Improving indoor air quality is focused on personal protection, reducing/eliminating the source of pollution, improving ventilation and cleaning the air. Do these 10 things to improve your indoor air quality now.

  1. Ensure you have working smoke and carbon monoxide detectors installed in your home. Test the detectors and change the batteries annually.
  2. Open your doors or windows for at least 10 minutes each day.  Even in winter, opening your windows will help improve your air.  Remember, indoor air quality tends to be more polluted than outdoor air. Opening your windows or doors allows the fresher outdoor air to come inside. This dilutes the pollution inside your home, making it healthier to breathe. This no-cost solution really will help you breathe better. 
  3. Now, if you live near a busy freeway, factory, coal-burning plant, or other source of outdoor air pollution, opening your windows and doors may not be such a good idea. It is also not advised to open your windows and doors on poor air quality days such as when wildfires have been reported affecting the air in your area.  Instead, select a portable mechanical HEPA air cleaner appropriate to the size of the room.  Polluted air will be brought into the air cleaner, where particulate matter, chemicals, and other pollutants are captured.  Clean air is placed back into the room. Using an air cleaner with an additional charcoal filter will assist with neutralizing odors and chemicals in the air are also available. DIY options are also available.
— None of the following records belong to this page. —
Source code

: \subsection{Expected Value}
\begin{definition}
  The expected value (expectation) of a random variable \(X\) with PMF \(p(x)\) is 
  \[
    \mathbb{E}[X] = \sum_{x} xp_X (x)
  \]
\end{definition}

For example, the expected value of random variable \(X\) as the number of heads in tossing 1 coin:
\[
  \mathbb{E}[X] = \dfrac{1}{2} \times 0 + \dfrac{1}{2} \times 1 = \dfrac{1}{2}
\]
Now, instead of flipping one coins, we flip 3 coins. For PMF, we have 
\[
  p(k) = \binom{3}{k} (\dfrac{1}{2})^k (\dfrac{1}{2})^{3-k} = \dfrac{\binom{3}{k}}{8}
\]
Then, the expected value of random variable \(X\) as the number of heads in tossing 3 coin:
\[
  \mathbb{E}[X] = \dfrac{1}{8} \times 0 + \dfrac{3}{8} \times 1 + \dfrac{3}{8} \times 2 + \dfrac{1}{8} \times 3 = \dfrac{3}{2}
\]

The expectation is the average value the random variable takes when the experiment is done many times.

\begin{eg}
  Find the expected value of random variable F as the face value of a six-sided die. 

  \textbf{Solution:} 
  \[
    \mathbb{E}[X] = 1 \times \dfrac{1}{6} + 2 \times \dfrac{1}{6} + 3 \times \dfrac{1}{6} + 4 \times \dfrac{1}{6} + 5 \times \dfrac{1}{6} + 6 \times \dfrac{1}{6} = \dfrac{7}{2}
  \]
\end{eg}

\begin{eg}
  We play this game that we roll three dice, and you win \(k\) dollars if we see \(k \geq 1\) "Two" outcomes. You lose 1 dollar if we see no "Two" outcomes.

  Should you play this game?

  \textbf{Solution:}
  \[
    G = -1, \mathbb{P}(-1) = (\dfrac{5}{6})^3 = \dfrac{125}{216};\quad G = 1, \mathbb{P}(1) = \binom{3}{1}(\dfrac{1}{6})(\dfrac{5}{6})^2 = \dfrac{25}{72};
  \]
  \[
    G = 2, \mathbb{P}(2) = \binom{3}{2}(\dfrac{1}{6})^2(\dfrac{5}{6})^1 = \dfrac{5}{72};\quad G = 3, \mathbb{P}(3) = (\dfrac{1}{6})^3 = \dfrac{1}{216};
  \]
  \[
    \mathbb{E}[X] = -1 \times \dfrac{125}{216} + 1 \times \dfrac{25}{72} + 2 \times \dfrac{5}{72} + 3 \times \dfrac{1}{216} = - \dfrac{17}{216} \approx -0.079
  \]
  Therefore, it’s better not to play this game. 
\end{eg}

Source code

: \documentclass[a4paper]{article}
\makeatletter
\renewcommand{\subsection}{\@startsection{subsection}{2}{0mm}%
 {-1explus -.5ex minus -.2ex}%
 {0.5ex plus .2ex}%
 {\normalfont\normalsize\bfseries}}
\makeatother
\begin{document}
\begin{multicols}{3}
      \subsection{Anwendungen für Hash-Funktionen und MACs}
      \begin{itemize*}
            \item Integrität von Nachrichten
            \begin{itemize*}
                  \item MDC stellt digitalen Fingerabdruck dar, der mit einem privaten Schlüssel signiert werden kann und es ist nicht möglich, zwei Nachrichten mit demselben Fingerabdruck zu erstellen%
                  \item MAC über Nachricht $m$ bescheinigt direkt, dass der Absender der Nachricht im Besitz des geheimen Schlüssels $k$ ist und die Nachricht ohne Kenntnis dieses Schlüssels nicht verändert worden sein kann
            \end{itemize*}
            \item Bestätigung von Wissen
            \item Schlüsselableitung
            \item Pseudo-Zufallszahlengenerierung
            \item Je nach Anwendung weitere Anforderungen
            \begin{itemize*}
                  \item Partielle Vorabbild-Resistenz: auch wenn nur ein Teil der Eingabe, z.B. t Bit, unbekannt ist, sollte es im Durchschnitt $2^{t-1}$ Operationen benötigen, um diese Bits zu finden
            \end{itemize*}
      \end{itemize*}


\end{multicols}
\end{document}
  4. Test your home for dangerous gases like radon. You can order a low-cost radon test kit from the American Lung Association.  
  5. Keep your home and car smokefree.
  6. Ensure your furnace filter has a MERV-13 rating. Change your furnace filter regularly.
  7. Avoid burning in your home, including fireplaces, wood stoves, gas appliances, and candles.  
  8. Avoid chemicals such as air fresheners, sprays and cleaning products or use a healthier option.
  9. Vacuum your rugs and carpets regularly.
  10. Dust regularly with a microfiber cloth or damp cloth. Many people don’t realize that dust is made up of dead skin cells, dust mite droppings and dust mite body fragments.  With dead skin cells acting as a key component of dust, increased time spent indoors may increase dust in your home.